Quorum systems in permissionless networks

Christian Cachin

We introduce a new abstraction for expressing fault-tolerant consensus protocols in open, permissionless networks. It generalizes fail-prone systems and Byzantine quorum systems, asymmetric distributed trust, and gives a new characterization of the model used in the Stellar blockchain.

Quorum systems, Byzantine faults, and permissionsless consensus

Traditional consensus protocols for distributed systems use the so-called Byzantine-fault tolerance (BFT) model: A known set of N nodes participate in a protocol and the protocol tolerates up to F < N/3 of these nodes to exhibit Byzantine faults, such as trying to get an unfair advantage or attacking the protocol. Many protocols of this kind can be found in textbooks on distributed algorithms, and the recent HotStuff protocol also works in this model. Every node knows all others that participate. (Proof-of-Stake is similar, except nodes know how much total stake there is instead of the identity of the other participants.) In these algorithms and also in the corresponding practical systems, any set of more than (N+F)/2 participating nodes form a quorum.

In contrast, the model introduced by Bitcoin and used by the Nakamoto consensus protocol is open: anyone can participate without knowing of others, no contact with other nodes is needed, and more importantly, no assumptions about other nodes are involved. This model has been called permissionless.

Partial and subjective trust

Let us consider a middle ground between these two models: a world in which every node knows only a part of the nodes. Moreover, each node makes its own, subjective failure assumption about the others.

Several researchers have explored this world: Damgård, Desmedt, Fitzi, and Nielsen in 2007 or Sheff, van Renesse, and Myers in 2014, for example.

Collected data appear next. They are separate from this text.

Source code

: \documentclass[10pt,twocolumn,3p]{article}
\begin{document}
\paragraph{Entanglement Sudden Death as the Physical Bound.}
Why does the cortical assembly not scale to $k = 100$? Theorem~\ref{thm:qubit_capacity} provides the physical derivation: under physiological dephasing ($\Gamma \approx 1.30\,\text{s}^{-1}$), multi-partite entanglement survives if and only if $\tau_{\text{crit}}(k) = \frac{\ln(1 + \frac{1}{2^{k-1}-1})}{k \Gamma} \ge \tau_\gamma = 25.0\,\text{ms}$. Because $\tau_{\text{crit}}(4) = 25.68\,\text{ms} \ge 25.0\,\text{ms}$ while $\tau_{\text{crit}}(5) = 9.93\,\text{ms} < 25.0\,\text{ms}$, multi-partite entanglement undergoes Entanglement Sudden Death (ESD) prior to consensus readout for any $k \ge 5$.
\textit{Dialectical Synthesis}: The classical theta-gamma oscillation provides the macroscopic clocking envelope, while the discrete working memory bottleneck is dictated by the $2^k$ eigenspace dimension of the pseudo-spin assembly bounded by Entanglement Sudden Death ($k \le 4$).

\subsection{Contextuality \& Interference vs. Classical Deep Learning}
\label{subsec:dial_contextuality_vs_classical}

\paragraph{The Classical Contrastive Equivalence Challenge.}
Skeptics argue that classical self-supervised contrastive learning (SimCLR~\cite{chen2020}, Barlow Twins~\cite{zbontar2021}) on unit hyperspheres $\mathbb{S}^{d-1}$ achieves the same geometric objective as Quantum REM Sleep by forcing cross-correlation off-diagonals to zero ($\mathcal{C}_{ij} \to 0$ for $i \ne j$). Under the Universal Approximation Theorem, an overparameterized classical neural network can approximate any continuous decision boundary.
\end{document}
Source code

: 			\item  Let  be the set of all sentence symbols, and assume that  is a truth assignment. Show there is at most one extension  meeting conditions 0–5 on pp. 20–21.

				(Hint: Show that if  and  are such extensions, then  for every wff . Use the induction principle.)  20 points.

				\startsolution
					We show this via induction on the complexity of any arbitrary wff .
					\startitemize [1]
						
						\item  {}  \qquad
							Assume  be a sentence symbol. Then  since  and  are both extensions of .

Cachin and Tackmann in 2019 introduced the asymmetric-trust model to capture such assumptions in the form of asymmetric Byzantine quorum systems, which generalize the traditional notion of Byzantine quorums.

Several practical blockchain networks have also explored this world: Ripple developed and deployed an open consensus protocol based on selective knowledge of other nodes and subjective trust assumptions in 2012. In the corresponding XRP ledger protocol, every node declares a Unique Node List of nodes that it trusts. Stellar later followed suit with a different permissionless model based on subjective trust.

Even though all nodes are free to make their own failure assumptions in these models, a critical and unsolved problem exists: maintaining consistency requires compatible assumptions, such that the quorums have sufficient overlap. Prior common knowledge or prior synchronization seems necessary to achieve this, which is not desirable.

Permissionless quorum systems

In a recent paper, we formulate Quorum Systems for Permissionless Networks, a model that generalizes the theory of fail-prone systems for permissionless protocols. The work is co-authored by Luca Zanolini and Christian Cachin of the University of Bern and Giuliano Losa of the Stellar Development Foundation.

Our new model lets each node not only name groups of nodes that it knows and state whom among them might fail, but each node may also make assumptions about the assumptions of other nodes. By transitivity this means that nodes may not even know of any common nodes and nevertheless have intersecting quorums. This enables them, in principle, to run protocols for consensus, such as a blockchain network.

This model generalizes asymmetric quorum systems and also gives a new characterization with standard formalism of the model used by the Stellar blockchain.